[Information provided]:
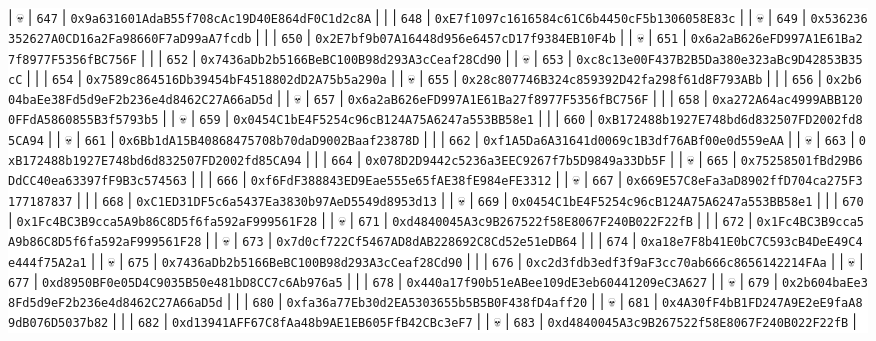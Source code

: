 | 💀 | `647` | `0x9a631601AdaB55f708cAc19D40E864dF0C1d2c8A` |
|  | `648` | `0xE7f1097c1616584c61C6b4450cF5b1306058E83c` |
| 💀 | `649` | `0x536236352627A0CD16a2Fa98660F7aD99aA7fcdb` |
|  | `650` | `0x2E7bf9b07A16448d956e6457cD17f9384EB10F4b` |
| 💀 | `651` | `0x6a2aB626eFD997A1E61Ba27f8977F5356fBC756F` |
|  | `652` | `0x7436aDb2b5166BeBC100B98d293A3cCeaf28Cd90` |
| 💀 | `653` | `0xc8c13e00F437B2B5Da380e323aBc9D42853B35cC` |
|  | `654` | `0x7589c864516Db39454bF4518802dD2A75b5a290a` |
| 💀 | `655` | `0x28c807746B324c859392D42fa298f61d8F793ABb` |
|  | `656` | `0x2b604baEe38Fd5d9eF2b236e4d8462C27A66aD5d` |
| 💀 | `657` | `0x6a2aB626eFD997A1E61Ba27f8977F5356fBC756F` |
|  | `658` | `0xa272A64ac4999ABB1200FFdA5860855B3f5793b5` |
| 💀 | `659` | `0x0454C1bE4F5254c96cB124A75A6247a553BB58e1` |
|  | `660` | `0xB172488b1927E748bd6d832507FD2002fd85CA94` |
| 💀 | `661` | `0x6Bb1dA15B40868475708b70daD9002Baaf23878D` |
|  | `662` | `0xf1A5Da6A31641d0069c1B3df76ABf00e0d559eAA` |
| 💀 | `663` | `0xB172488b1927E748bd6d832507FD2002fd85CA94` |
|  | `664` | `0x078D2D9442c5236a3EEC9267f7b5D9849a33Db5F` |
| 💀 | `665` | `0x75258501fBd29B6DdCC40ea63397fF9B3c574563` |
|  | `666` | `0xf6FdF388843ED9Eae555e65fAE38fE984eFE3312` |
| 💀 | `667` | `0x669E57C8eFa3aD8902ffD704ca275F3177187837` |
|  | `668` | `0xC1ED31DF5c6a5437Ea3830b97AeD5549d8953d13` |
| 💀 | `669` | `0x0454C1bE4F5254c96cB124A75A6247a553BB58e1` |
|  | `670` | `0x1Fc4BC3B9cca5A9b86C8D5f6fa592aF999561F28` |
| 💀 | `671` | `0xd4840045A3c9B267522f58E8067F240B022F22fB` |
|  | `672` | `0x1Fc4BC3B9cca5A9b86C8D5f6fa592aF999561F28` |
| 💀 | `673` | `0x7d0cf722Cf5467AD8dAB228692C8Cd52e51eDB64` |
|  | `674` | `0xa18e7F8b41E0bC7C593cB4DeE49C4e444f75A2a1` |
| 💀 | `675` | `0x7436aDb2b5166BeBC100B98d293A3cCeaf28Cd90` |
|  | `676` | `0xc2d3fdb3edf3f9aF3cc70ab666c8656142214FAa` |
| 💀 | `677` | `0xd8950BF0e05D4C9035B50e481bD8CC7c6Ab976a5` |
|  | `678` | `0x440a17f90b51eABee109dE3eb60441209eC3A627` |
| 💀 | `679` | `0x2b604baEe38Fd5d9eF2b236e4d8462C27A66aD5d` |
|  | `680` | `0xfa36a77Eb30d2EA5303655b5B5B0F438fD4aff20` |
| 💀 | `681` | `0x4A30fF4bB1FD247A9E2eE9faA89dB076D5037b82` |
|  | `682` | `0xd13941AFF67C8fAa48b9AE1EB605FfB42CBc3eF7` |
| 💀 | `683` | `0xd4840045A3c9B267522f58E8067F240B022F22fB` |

[Exercise description]:
Transcribe all records verbatim and omit each image.

[Answer to this task]:
Source code

: | 💀 | `647` | `0x9a631601AdaB55f708cAc19D40E864dF0C1d2c8A` |
|  | `648` | `0xE7f1097c1616584c61C6b4450cF5b1306058E83c` |
| 💀 | `649` | `0x536236352627A0CD16a2Fa98660F7aD99aA7fcdb` |
|  | `650` | `0x2E7bf9b07A16448d956e6457cD17f9384EB10F4b` |
| 💀 | `651` | `0x6a2aB626eFD997A1E61Ba27f8977F5356fBC756F` |
|  | `652` | `0x7436aDb2b5166BeBC100B98d293A3cCeaf28Cd90` |
| 💀 | `653` | `0xc8c13e00F437B2B5Da380e323aBc9D42853B35cC` |
|  | `654` | `0x7589c864516Db39454bF4518802dD2A75b5a290a` |
| 💀 | `655` | `0x28c807746B324c859392D42fa298f61d8F793ABb` |
|  | `656` | `0x2b604baEe38Fd5d9eF2b236e4d8462C27A66aD5d` |
| 💀 | `657` | `0x6a2aB626eFD997A1E61Ba27f8977F5356fBC756F` |
|  | `658` | `0xa272A64ac4999ABB1200FFdA5860855B3f5793b5` |
| 💀 | `659` | `0x0454C1bE4F5254c96cB124A75A6247a553BB58e1` |
|  | `660` | `0xB172488b1927E748bd6d832507FD2002fd85CA94` |
| 💀 | `661` | `0x6Bb1dA15B40868475708b70daD9002Baaf23878D` |
|  | `662` | `0xf1A5Da6A31641d0069c1B3df76ABf00e0d559eAA` |
| 💀 | `663` | `0xB172488b1927E748bd6d832507FD2002fd85CA94` |
|  | `664` | `0x078D2D9442c5236a3EEC9267f7b5D9849a33Db5F` |
| 💀 | `665` | `0x75258501fBd29B6DdCC40ea63397fF9B3c574563` |
|  | `666` | `0xf6FdF388843ED9Eae555e65fAE38fE984eFE3312` |
| 💀 | `667` | `0x669E57C8eFa3aD8902ffD704ca275F3177187837` |
|  | `668` | `0xC1ED31DF5c6a5437Ea3830b97AeD5549d8953d13` |
| 💀 | `669` | `0x0454C1bE4F5254c96cB124A75A6247a553BB58e1` |
|  | `670` | `0x1Fc4BC3B9cca5A9b86C8D5f6fa592aF999561F28` |
| 💀 | `671` | `0xd4840045A3c9B267522f58E8067F240B022F22fB` |
|  | `672` | `0x1Fc4BC3B9cca5A9b86C8D5f6fa592aF999561F28` |
| 💀 | `673` | `0x7d0cf722Cf5467AD8dAB228692C8Cd52e51eDB64` |
|  | `674` | `0xa18e7F8b41E0bC7C593cB4DeE49C4e444f75A2a1` |
| 💀 | `675` | `0x7436aDb2b5166BeBC100B98d293A3cCeaf28Cd90` |
|  | `676` | `0xc2d3fdb3edf3f9aF3cc70ab666c8656142214FAa` |
| 💀 | `677` | `0xd8950BF0e05D4C9035B50e481bD8CC7c6Ab976a5` |
|  | `678` | `0x440a17f90b51eABee109dE3eb60441209eC3A627` |
| 💀 | `679` | `0x2b604baEe38Fd5d9eF2b236e4d8462C27A66aD5d` |
|  | `680` | `0xfa36a77Eb30d2EA5303655b5B5B0F438fD4aff20` |
| 💀 | `681` | `0x4A30fF4bB1FD247A9E2eE9faA89dB076D5037b82` |
|  | `682` | `0xd13941AFF67C8fAa48b9AE1EB605FfB42CBc3eF7` |
| 💀 | `683` | `0xd4840045A3c9B267522f58E8067F240B022F22fB` |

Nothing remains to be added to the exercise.